> _Exercise description_
Down to the last line, repeat the entries exactly.

%%

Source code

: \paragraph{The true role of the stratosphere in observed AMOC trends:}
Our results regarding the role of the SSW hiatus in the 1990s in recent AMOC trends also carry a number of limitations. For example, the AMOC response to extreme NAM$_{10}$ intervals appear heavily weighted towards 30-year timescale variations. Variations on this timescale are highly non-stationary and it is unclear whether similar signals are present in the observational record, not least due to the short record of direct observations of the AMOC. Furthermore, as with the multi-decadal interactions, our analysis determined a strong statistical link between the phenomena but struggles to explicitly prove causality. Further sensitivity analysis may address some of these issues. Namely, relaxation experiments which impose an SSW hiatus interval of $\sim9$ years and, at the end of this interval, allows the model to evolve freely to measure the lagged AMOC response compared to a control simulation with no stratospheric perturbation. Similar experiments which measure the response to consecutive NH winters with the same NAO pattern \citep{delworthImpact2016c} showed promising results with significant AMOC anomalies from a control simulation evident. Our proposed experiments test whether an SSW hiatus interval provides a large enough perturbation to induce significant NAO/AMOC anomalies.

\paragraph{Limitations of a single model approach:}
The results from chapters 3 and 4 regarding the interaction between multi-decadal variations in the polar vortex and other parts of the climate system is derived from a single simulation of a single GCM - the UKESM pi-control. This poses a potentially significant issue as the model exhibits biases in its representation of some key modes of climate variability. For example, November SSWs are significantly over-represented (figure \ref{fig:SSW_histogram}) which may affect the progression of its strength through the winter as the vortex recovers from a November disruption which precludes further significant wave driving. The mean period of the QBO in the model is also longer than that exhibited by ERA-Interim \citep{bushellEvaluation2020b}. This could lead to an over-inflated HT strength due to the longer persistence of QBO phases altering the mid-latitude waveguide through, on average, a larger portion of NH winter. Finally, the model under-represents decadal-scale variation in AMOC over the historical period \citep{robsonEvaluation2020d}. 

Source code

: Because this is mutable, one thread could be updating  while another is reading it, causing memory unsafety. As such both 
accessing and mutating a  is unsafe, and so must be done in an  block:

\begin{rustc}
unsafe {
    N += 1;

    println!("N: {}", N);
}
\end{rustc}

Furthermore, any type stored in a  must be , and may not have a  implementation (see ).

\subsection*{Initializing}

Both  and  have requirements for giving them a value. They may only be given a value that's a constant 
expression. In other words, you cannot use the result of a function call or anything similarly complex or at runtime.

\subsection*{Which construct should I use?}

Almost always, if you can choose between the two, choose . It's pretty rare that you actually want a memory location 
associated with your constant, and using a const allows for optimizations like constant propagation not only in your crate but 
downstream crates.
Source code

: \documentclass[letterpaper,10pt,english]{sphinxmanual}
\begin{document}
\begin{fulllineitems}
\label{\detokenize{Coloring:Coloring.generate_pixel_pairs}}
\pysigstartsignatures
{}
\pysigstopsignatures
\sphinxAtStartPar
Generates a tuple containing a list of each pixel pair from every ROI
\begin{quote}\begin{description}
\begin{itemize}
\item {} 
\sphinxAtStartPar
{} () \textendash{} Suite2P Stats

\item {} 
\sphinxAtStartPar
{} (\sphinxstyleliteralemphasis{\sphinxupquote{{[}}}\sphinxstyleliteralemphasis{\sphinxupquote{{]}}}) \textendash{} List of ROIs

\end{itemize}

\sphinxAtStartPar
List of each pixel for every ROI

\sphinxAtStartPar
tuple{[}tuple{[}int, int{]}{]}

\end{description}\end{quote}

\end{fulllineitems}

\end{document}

%%

> _Answer to this problem_
Source code

: \paragraph{The true role of the stratosphere in observed AMOC trends:}
Our results regarding the role of the SSW hiatus in the 1990s in recent AMOC trends also carry a number of limitations. For example, the AMOC response to extreme NAM$_{10}$ intervals appear heavily weighted towards 30-year timescale variations. Variations on this timescale are highly non-stationary and it is unclear whether similar signals are present in the observational record, not least due to the short record of direct observations of the AMOC. Furthermore, as with the multi-decadal interactions, our analysis determined a strong statistical link between the phenomena but struggles to explicitly prove causality. Further sensitivity analysis may address some of these issues. Namely, relaxation experiments which impose an SSW hiatus interval of $\sim9$ years and, at the end of this interval, allows the model to evolve freely to measure the lagged AMOC response compared to a control simulation with no stratospheric perturbation. Similar experiments which measure the response to consecutive NH winters with the same NAO pattern \citep{delworthImpact2016c} showed promising results with significant AMOC anomalies from a control simulation evident. Our proposed experiments test whether an SSW hiatus interval provides a large enough perturbation to induce significant NAO/AMOC anomalies.

\paragraph{Limitations of a single model approach:}
The results from chapters 3 and 4 regarding the interaction between multi-decadal variations in the polar vortex and other parts of the climate system is derived from a single simulation of a single GCM - the UKESM pi-control. This poses a potentially significant issue as the model exhibits biases in its representation of some key modes of climate variability. For example, November SSWs are significantly over-represented (figure \ref{fig:SSW_histogram}) which may affect the progression of its strength through the winter as the vortex recovers from a November disruption which precludes further significant wave driving. The mean period of the QBO in the model is also longer than that exhibited by ERA-Interim \citep{bushellEvaluation2020b}. This could lead to an over-inflated HT strength due to the longer persistence of QBO phases altering the mid-latitude waveguide through, on average, a larger portion of NH winter. Finally, the model under-represents decadal-scale variation in AMOC over the historical period \citep{robsonEvaluation2020d}. 

Source code

: Because this is mutable, one thread could be updating  while another is reading it, causing memory unsafety. As such both 
accessing and mutating a  is unsafe, and so must be done in an  block:

\begin{rustc}
unsafe {
    N += 1;

    println!("N: {}", N);
}
\end{rustc}

Furthermore, any type stored in a  must be , and may not have a  implementation (see ).

\subsection*{Initializing}

Both  and  have requirements for giving them a value. They may only be given a value that's a constant 
expression. In other words, you cannot use the result of a function call or anything similarly complex or at runtime.

\subsection*{Which construct should I use?}

Almost always, if you can choose between the two, choose . It's pretty rare that you actually want a memory location 
associated with your constant, and using a const allows for optimizations like constant propagation not only in your crate but 
downstream crates.
Source code

: \documentclass[letterpaper,10pt,english]{sphinxmanual}
\begin{document}
\begin{fulllineitems}
\label{\detokenize{Coloring:Coloring.generate_pixel_pairs}}
\pysigstartsignatures
{}
\pysigstopsignatures
\sphinxAtStartPar
Generates a tuple containing a list of each pixel pair from every ROI
\begin{quote}\begin{description}
\begin{itemize}
\item {} 
\sphinxAtStartPar
{} () \textendash{} Suite2P Stats

\item {} 
\sphinxAtStartPar
{} (\sphinxstyleliteralemphasis{\sphinxupquote{{[}}}\sphinxstyleliteralemphasis{\sphinxupquote{{]}}}) \textendash{} List of ROIs

\end{itemize}

\sphinxAtStartPar
List of each pixel for every ROI

\sphinxAtStartPar
tuple{[}tuple{[}int, int{]}{]}

\end{description}\end{quote}

\end{fulllineitems}

\end{document}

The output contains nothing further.